Google released a standalone website for communications service Hangouts, providing users with one more option to access the service for sending messages and making either phone calls or video calls.

Hangouts can previously be accessed through a Chrome extension, the Chrome app, Inbox, Gmail and Google+. The addition of the standalone website for Hangouts provides users with a simple and very accessible way to access the service with an easy to remember URL.

Similar to how Hangouts operates in other locations such as Gmail, users can open several conversations at once. Users can also initiate group chats and make video calls through the standalone Hangouts website.

To being using the standalone website of Hangouts, users simply have to access the URL and log in with their Google account. Upon doing so, the user will see icons for contacts, conversations and phone calls on the left side of the screen, along with an option button that calls up a menu for downloading the Hangouts app for iOS, Android or Chrome and the Hangouts Dialer for Android.

Going through the user's contacts, three options will be given upon clicking on the three dots to the right of the contact's name. The options are to pin to certain contact to the top of the contacts list, initiate a video call or to hide the contact from the user's list.

In the conversations menu, users can access all previous conversations with their contacts and can initiate new conversations by through the search bar on top of the list.

In the phone calls menu, users can type in the name of the contact or phone number that they will be looking to make a call to.

These are features that can be accessed through any other version of Hangouts.
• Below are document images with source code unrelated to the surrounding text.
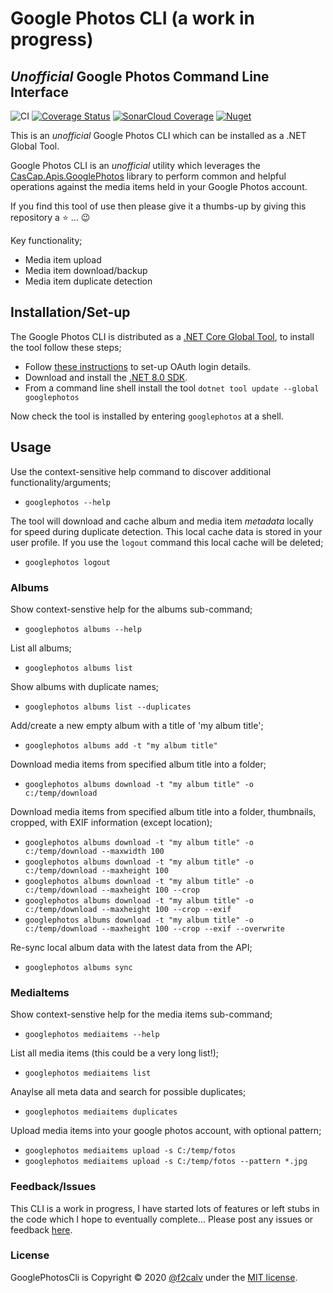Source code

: # Google Photos CLI (a work in progress)

## _Unofficial_ Google Photos Command Line Interface

[azdo-badge]: https://dev.azure.com/f2calv/github/_apis/build/status/f2calv.CasCap.GooglePhotosCli?branchName=master
[azdo-url]: https://dev.azure.com/f2calv/github/_build/latest?definitionId=11&branchName=master
[azdo-coverage-url]: https://img.shields.io/azure-devops/coverage/f2calv/github/11
[cascap.apis.googlephotoscli-badge]: https://img.shields.io/nuget/v/googlephotos?color=blue
[cascap.apis.googlephotoscli-url]: https://nuget.org/packages/googlephotos

![CI](https://github.com/f2calv/CasCap.GooglePhotosCli/actions/workflows/ci.yml/badge.svg) [![Coverage Status](https://coveralls.io/repos/github/f2calv/CasCap.GooglePhotosCli/badge.svg?branch=main)](https://coveralls.io/github/f2calv/CasCap.GooglePhotosCli?branch=main) [![SonarCloud Coverage](https://sonarcloud.io/api/project_badges/measure?project=f2calv_CasCap.GooglePhotosCli&metric=code_smells)](https://sonarcloud.io/component_measures/metric/code_smells/list?id=f2calv_CasCap.GooglePhotosCli) [![Nuget][cascap.apis.googlephotoscli-badge]][cascap.apis.googlephotoscli-url]

This is an _unofficial_ Google Photos CLI which can be installed as a .NET Global Tool.

Google Photos CLI is an _unofficial_ utility which leverages the [CasCap.Apis.GooglePhotos](https://github.com/f2calv/CasCap.Apis.GooglePhotos) library to perform common and helpful operations against the media items held in your Google Photos account.

If you find this tool of use then please give it a thumbs-up by giving this repository a :star: ... :wink:

Key functionality;

- Media item upload
- Media item download/backup
- Media item duplicate detection

## Installation/Set-up

The Google Photos CLI is distributed as a [.NET Core Global Tool](https://docs.microsoft.com/en-us/dotnet/core/tools/global-tools), to install the tool follow these steps;

- Follow [these instructions](https://github.com/f2calv/CasCap.Apis.GooglePhotos#google-photos-api-set-up) to set-up OAuth login details.
- Download and install the [.NET 8.0 SDK](https://dotnet.microsoft.com/download/dotnet/8.0).
- From a command line shell install the tool `dotnet tool update --global googlephotos`

Now check the tool is installed by entering `googlephotos` at a shell.

## Usage

Use the context-sensitive help command to discover additional functionality/arguments;

- `googlephotos --help`

The tool will download and cache album and media item _metadata_ locally for speed during duplicate detection. This local cache data is stored in your user profile. If you use the `logout` command this local cache will be deleted;

- `googlephotos logout`

### Albums

Show context-senstive help for the albums sub-command;

- `googlephotos albums --help`

List all albums;

- `googlephotos albums list`

Show albums with duplicate names;

- `googlephotos albums list --duplicates`

Add/create a new empty album with a title of 'my album title';

- `googlephotos albums add -t "my album title"`

Download media items from specified album title into a folder;

- `googlephotos albums download -t "my album title" -o c:/temp/download`

Download media items from specified album title into a folder, thumbnails, cropped, with EXIF information (except location);

- `googlephotos albums download -t "my album title" -o c:/temp/download --maxwidth 100`
- `googlephotos albums download -t "my album title" -o c:/temp/download --maxheight 100`
- `googlephotos albums download -t "my album title" -o c:/temp/download --maxheight 100 --crop`
- `googlephotos albums download -t "my album title" -o c:/temp/download --maxheight 100 --crop --exif`
- `googlephotos albums download -t "my album title" -o c:/temp/download --maxheight 100 --crop --exif --overwrite`

Re-sync local album data with the latest data from the API;

- `googlephotos albums sync`

### MediaItems

Show context-senstive help for the media items sub-command;

- `googlephotos mediaitems --help`

List all media items (this could be a very long list!);

- `googlephotos mediaitems list`

Anaylse all meta data and search for possible duplicates;

- `googlephotos mediaitems duplicates`

Upload media items into your google photos account, with optional pattern;

- `googlephotos mediaitems upload -s C:/temp/fotos`
- `googlephotos mediaitems upload -s C:/temp/fotos --pattern *.jpg`

### Feedback/Issues

This CLI is a work in progress, I have started lots of features or left stubs in the code which I hope to eventually complete...
Please post any issues or feedback [here](https://github.com/f2calv/CasCap.GooglePhotosCli/issues).

### License

GooglePhotosCli is Copyright &copy; 2020 [@f2calv](https://github.com/f2calv) under the [MIT license](LICENSE).
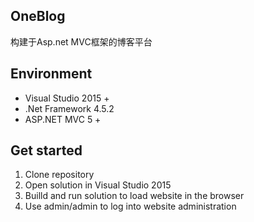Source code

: 
## OneBlog
构建于Asp.net MVC框架的博客平台

## Environment
  * Visual Studio 2015 +
  * .Net Framework 4.5.2
  * ASP.NET MVC 5 +

## Get started
  1. Clone repository
  2. Open solution in Visual Studio 2015
  3. Builld and run solution to load website in the browser
  4. Use admin/admin to log into website administration
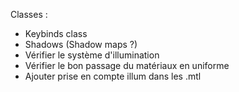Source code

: Classes :

- Keybinds class
- Shadows (Shadow maps ?)
- Vérifier le système d'illumination
- Vérifier le bon passage du matériaux en uniforme
- Ajouter prise en compte illum dans les .mtl
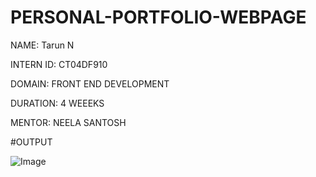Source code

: # PERSONAL-PORTFOLIO-WEBPAGE

NAME: Tarun N

INTERN ID: CT04DF910

DOMAIN: FRONT END DEVELOPMENT

DURATION: 4 WEEEKS

MENTOR: NEELA SANTOSH

#OUTPUT

![Image](https://github.com/user-attachments/assets/58709892-c2d6-4b15-ae16-04d88574fead)
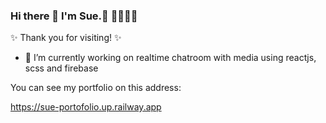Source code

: 
### Hi there 👋 I'm Sue.🌱 🙂🫡🫠😺 

 
✨ Thank you for visiting! ✨
- 🔭 I’m currently working on realtime chatroom with media using reactjs, scss and firebase

You can see my portfolio on this address:

https://sue-portofolio.up.railway.app
<!--
**sue-raisianzadeh/sue-raisianzadeh** is a ✨ _special_ ✨ repository because its `README.md` (this file) appears on your GitHub profile.

Here are some ideas to get you started:

- 🔭 I’m currently working on ...
- 🌱 I’m currently learning ...
- 👯 I’m looking to collaborate on ...
- 🤔 I’m looking for help with ...
- 💬 Ask me about ...
- 📫 How to reach me: ...
- 😄 Pronouns: ...
- ⚡ Fun fact: ...
-->

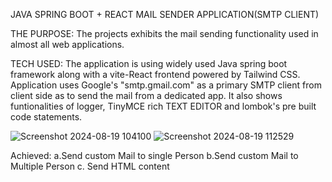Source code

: JAVA SPRING BOOT + REACT MAIL SENDER APPLICATION(SMTP CLIENT)

THE PURPOSE:
The projects exhibits the mail sending functionality used in almost all web applications. 

TECH USED:
The application is using widely used Java spring boot framework along with a vite-React frontend powered by Tailwind CSS. 
Application uses Google's "smtp.gmail.com" as a primary SMTP client from client side as to send the mail from a dedicated app.
It also shows funtionalities of logger, TinyMCE rich TEXT EDITOR and lombok's pre built code statements.

![Screenshot 2024-08-19 104100](https://github.com/user-attachments/assets/a8c630f0-954b-4b2f-86ca-335066c608fd)
![Screenshot 2024-08-19 112529](https://github.com/user-attachments/assets/1d976718-c977-43ba-bf95-5b7b0b00989b)



Achieved:
a.Send custom Mail to single Person
b.Send custom Mail to Multiple Person
c. Send HTML content 
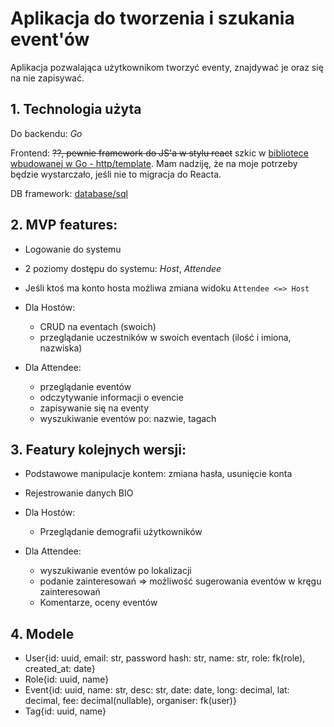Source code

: # Aplikacja do tworzenia i szukania event'ów

Aplikacja pozwalająca użytkownikom tworzyć eventy, znajdywać je oraz się na nie zapisywać.

## 1. Technologia użyta
Do backendu: *Go*

Frontend: ~~??, pewnie framework do JS'a w stylu react~~ szkic w [bibliotece wbudowanej w Go - http/template](https://pkg.go.dev/html/template). Mam nadziję, że na moje potrzeby będzie wystarczało, jeśli nie to migracja do Reacta.

DB framework: [database/sql](https://pkg.go.dev/database/sql)

## 2. MVP features:
 - Logowanie do systemu
 - 2 poziomy dostępu do systemu: *Host*, *Attendee*
 - Jeśli ktoś ma konto hosta możliwa zmiana widoku `Attendee <=> Host`
 - Dla Hostów:
   - CRUD na eventach (swoich)
   - przeglądanie uczestników w swoich eventach (ilość i imiona, nazwiska)

 - Dla Attendee:
   - przeglądanie eventów
   - odczytywanie informacji o evencie 
   - zapisywanie się na eventy
   - wyszukiwanie eventów po: nazwie, tagach

## 3. Featury kolejnych wersji:
 - Podstawowe manipulacje kontem: zmiana hasła, usunięcie konta
 - Rejestrowanie danych BIO 
 - Dla Hostów:
   - Przeglądanie demografii użytkowników

 - Dla Attendee:
   - wyszukiwanie eventów po lokalizacji
   - podanie zainteresowań => możliwość sugerowania eventów w kręgu zainteresowań
   - Komentarze, oceny eventów

## 4. Modele
 - User{id: uuid, email: str, password hash: str, name: str, role: fk(role), created_at: date}
 - Role{id: uuid, name}
 - Event{id: uuid, name: str, desc: str, date: date, long: decimal, lat: decimal, fee: decimal(nullable), organiser: fk(user)}
 - Tag{id: uuid, name}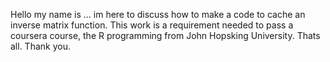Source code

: Hello my name is ... im here to discuss how to make a code to cache an inverse matrix function. This work is a requirement needed to pass a coursera course, the R programming from John Hopsking University. Thats all. Thank you.
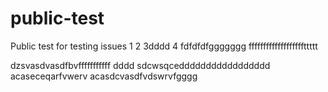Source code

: # public-test
Public test for testing issues
1
2
3dddd
4
fdfdfdfggggggg
fffffffffffffffffffttttt

dzsvasdvasdfbvfffffffffff
dddd
sdcwsqceddddddddddddddddd
acaseceqarfvwerv
acasdcvasdfvdswrvfgggg
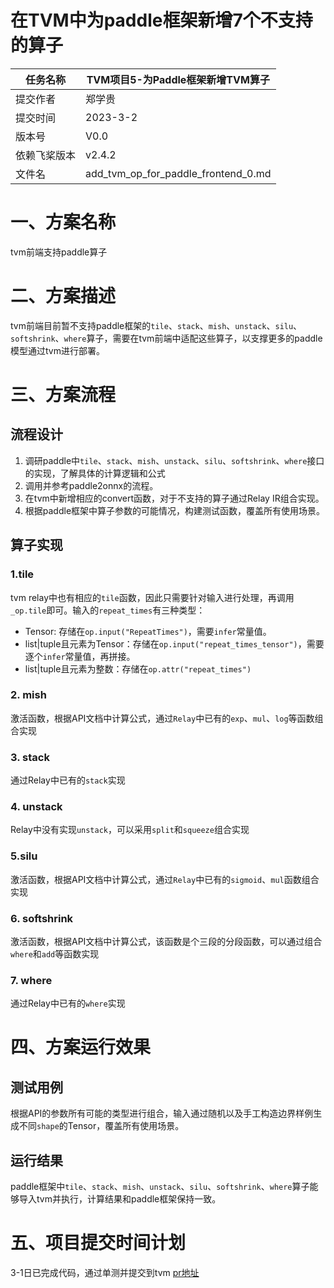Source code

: 
# 在TVM中为paddle框架新增7个不支持的算子

|任务名称 | TVM项目5-为Paddle框架新增TVM算子 |
|---|---|
|提交作者 | 郑学贵 |
|提交时间 | 2023-3-2 |
|版本号 | V0.0 |
|依赖飞桨版本 | v2.4.2 |
|文件名 | add_tvm_op_for_paddle_frontend_0.md |

# 一、方案名称

tvm前端支持paddle算子

# 二、方案描述

tvm前端目前暂不支持paddle框架的`tile`、`stack`、`mish`、`unstack`、`silu`、`softshrink`、`where`算子，需要在tvm前端中适配这些算子，以支撑更多的paddle模型通过tvm进行部署。

# 三、方案流程

## 流程设计

1. 调研paddle中`tile`、`stack`、`mish`、`unstack`、`silu`、`softshrink`、`where`接口的实现，了解具体的计算逻辑和公式
1. 调用并参考paddle2onnx的流程。
2. 在tvm中新增相应的convert函数，对于不支持的算子通过Relay IR组合实现。
3. 根据paddle框架中算子参数的可能情况，构建测试函数，覆盖所有使用场景。

## 算子实现

### 1.tile

tvm relay中也有相应的`tile`函数，因此只需要针对输入进行处理，再调用`_op.tile`即可。输入的`repeat_times`有三种类型：

   - Tensor: 存储在`op.input("RepeatTimes")`，需要`infer`常量值。
   - list|tuple且元素为Tensor：存储在`op.input("repeat_times_tensor")`，需要逐个`infer`常量值，再拼接。
   - list|tuple且元素为整数：存储在`op.attr("repeat_times")`

### 2. mish

激活函数，根据API文档中计算公式，通过`Relay`中已有的`exp`、`mul`、`log`等函数组合实现

### 3. stack

通过Relay中已有的`stack`实现

### 4. unstack

Relay中没有实现`unstack`，可以采用`split`和`squeeze`组合实现

### 5.silu

激活函数，根据API文档中计算公式，通过`Relay`中已有的`sigmoid`、`mul`函数组合实现

### 6. softshrink

激活函数，根据API文档中计算公式，该函数是个三段的分段函数，可以通过组合`where`和`add`等函数实现

### 7. where

通过Relay中已有的`where`实现

# 四、方案运行效果

## 测试用例

根据API的参数所有可能的类型进行组合，输入通过随机以及手工构造边界样例生成不同`shape`的Tensor，覆盖所有使用场景。

## 运行结果

paddle框架中`tile`、`stack`、`mish`、`unstack`、`silu`、`softshrink`、`where`算子能够导入tvm并执行，计算结果和paddle框架保持一致。

# 五、项目提交时间计划

3-1日已完成代码，通过单测并提交到tvm [pr地址](https://github.com/apache/tvm/pull/14160)
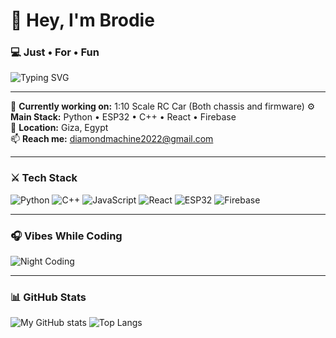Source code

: # 👋 Hey, I'm Brodie  
### 💻 Just • For • Fun 

![Typing SVG](https://readme-typing-svg.herokuapp.com?font=Fira+Code&size=22&pause=1000&color=00F7FF&width=435&lines=15+y%2Fo+machine;Thinker+%7C+Builder+%7C+Grinder;Making+projects+that+actually+slap)

---

🧠 **Currently working on:** 1:10 Scale RC Car (Both chassis and firmware)
⚙️ **Main Stack:** Python • ESP32 • C++ • React • Firebase  
📍 **Location:** Giza, Egypt  
📫 **Reach me:** [diamondmachine2022@gmail.com](mailto:diamondmachine2022@gmail.com)

---

### ⚔️ Tech Stack
![Python](https://img.shields.io/badge/Python-3776AB?logo=python&logoColor=white)
![C++](https://img.shields.io/badge/C++-00599C?logo=cplusplus&logoColor=white)
![JavaScript](https://img.shields.io/badge/JavaScript-F7DF1E?logo=javascript&logoColor=black)
![React](https://img.shields.io/badge/React-61DAFB?logo=react&logoColor=black)
![ESP32](https://img.shields.io/badge/ESP32-black?logo=espressif&logoColor=white)
![Firebase](https://img.shields.io/badge/Firebase-FFCA28?logo=firebase&logoColor=black)

---

### 🎧 Vibes While Coding
![Night Coding](https://64.media.tumblr.com/9fdbb0400c84d7cb2a74893e937ce4a1/tumblr_nqu5vxuTXl1r2h6ioo1_500.gif)


---

### 📊 GitHub Stats
![My GitHub stats](https://github-readme-stats.vercel.app/api?username=amBrodie&show_icons=true&theme=tokyonight)
![Top Langs](https://github-readme-stats.vercel.app/api/top-langs/?username=amBrodie&layout=compact&theme=tokyonight)
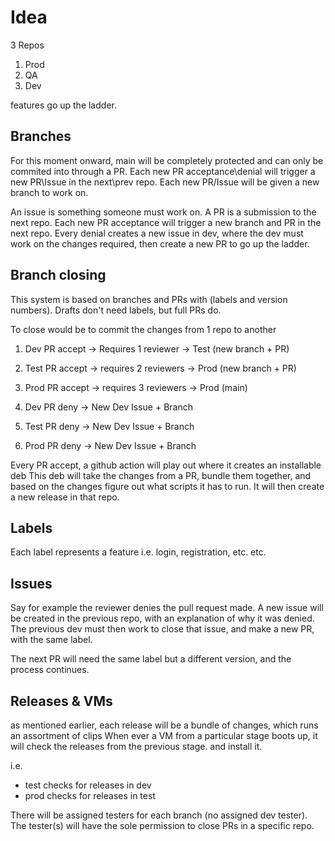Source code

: # Idea

3 Repos

1. Prod
2. QA
3. Dev

features go up the ladder.


## Branches

For this moment onward, main will be completely protected and can only be commited into through a PR. Each new PR acceptance\denial will trigger a new PR\Issue in the next\prev repo. Each new PR/Issue will be given a new branch to work on. 

An issue is something someone must work on.
A PR is a submission to the next repo. 
Each new PR acceptance will trigger a new branch and PR in the next repo.
Every denial creates a new issue in dev, where the dev must work on the changes required, then create a new PR to go up the ladder.

## Branch closing

This system is based on branches and PRs with (labels and version numbers). 
Drafts don't need labels, but full PRs do. 

To close would be to commit the changes from 1 repo to another
1. Dev PR accept → Requires 1 reviewer → Test (new branch + PR)
2. Test PR accept → requires 2 reviewers → Prod (new branch + PR)
3. Prod PR accept → requires 3 reviewers → Prod (main)

1. Dev PR deny → New Dev Issue + Branch
1. Test PR deny → New Dev Issue + Branch
1. Prod PR deny → New Dev Issue + Branch

Every PR accept, a github action will play out where it creates an installable deb
This deb will take the changes from a PR, bundle them together, and based on the changes figure out what scripts it has to run.
It will then create a new release in that repo.

## Labels

Each label represents a feature i.e. login, registration, etc. etc.

## Issues

Say for example the reviewer denies the pull request made. A new issue will be created in the previous repo, with an explanation of why it was denied.
The previous dev must then work to close that issue, and make a new PR, with the same label.

The next PR will need the same label but a different version, and the process continues.


## Releases & VMs

as mentioned earlier, each release will be a bundle of changes, which runs an assortment of clips
When ever a VM from a particular stage boots up, it will check the releases from the previous stage. and install it.

i.e. 
- test checks for releases in dev
- prod checks for releases in test

There will be assigned testers for each branch (no assigned dev tester). The tester(s) will have the sole permission to close PRs in a specific repo.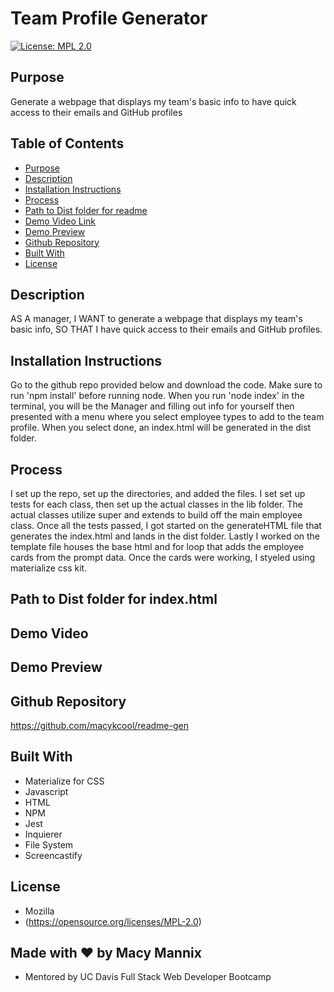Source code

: # Team Profile Generator

[![License: MPL 2.0](https://img.shields.io/badge/License-MPL_2.0-brightgreen.svg)](https://opensource.org/licenses/MPL-2.0)

## Purpose
Generate a webpage that displays my team's basic info to have quick access to their emails and GitHub profiles

## Table of Contents
- [Purpose](#purpose) 
- [Description](#description) 
- [Installation Instructions](#installation-instructions)
- [Process](#process)
- [Path to Dist folder for readme](#path-to-dist-folder-for-index.html)
- [Demo Video Link](#demo-video-link)
- [Demo Preview](#demo-preview)
- [Github Repository](#github-repository)
- [Built With](#built-with)
- [License](#license)


## Description
AS A manager,
I WANT to generate a webpage that displays my team's basic info,
SO THAT I have quick access to their emails and GitHub profiles.

## Installation Instructions  
Go to the github repo provided below and download the code. Make sure to run 'npm install' before running node. When you run 'node index' in the terminal, you will be the Manager and filling out info for yourself then presented with a menu where you select employee types to add to the team profile. When you select done, an index.html will be generated in the dist folder.

## Process
I set up the repo, set up the directories, and added the files. I set set up tests for each class, then set up the actual classes in the lib folder. The actual classes utilize super and extends to build off the main employee class. Once all the tests passed, I got started on the generateHTML file that generates the index.html and lands in the dist folder. Lastly I worked on the template file houses the base html and for loop that adds the employee cards from the prompt data. Once the cards were working, I styeled using materialize css kit. 

## Path to Dist folder for index.html

## Demo Video

## Demo Preview
<!-- ![readme generator demo](./gif/teamgen.gif) -->

## Github Repository
https://github.com/macykcool/readme-gen

## Built With
- Materialize for CSS
- Javascript
- HTML
- NPM
- Jest
- Inquierer
- File System
- Screencastify

## License
- Mozilla
- (https://opensource.org/licenses/MPL-2.0)

## Made with ❤️️ by Macy Mannix
- Mentored by UC Davis Full Stack Web Developer Bootcamp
The difference is that instead of having Hangouts conversations open with the Gmail inbox in the background or on top of social media posts on Google+, the standalone website of Hangouts provides users with a much cleaner interface with regularly changing images as the background of the website.

The new Hangouts website shows that Google is slowly unbundling features from Google+, similar to what the company has done in changing Google+ Photos into Google Photos with its own dedicated website and app.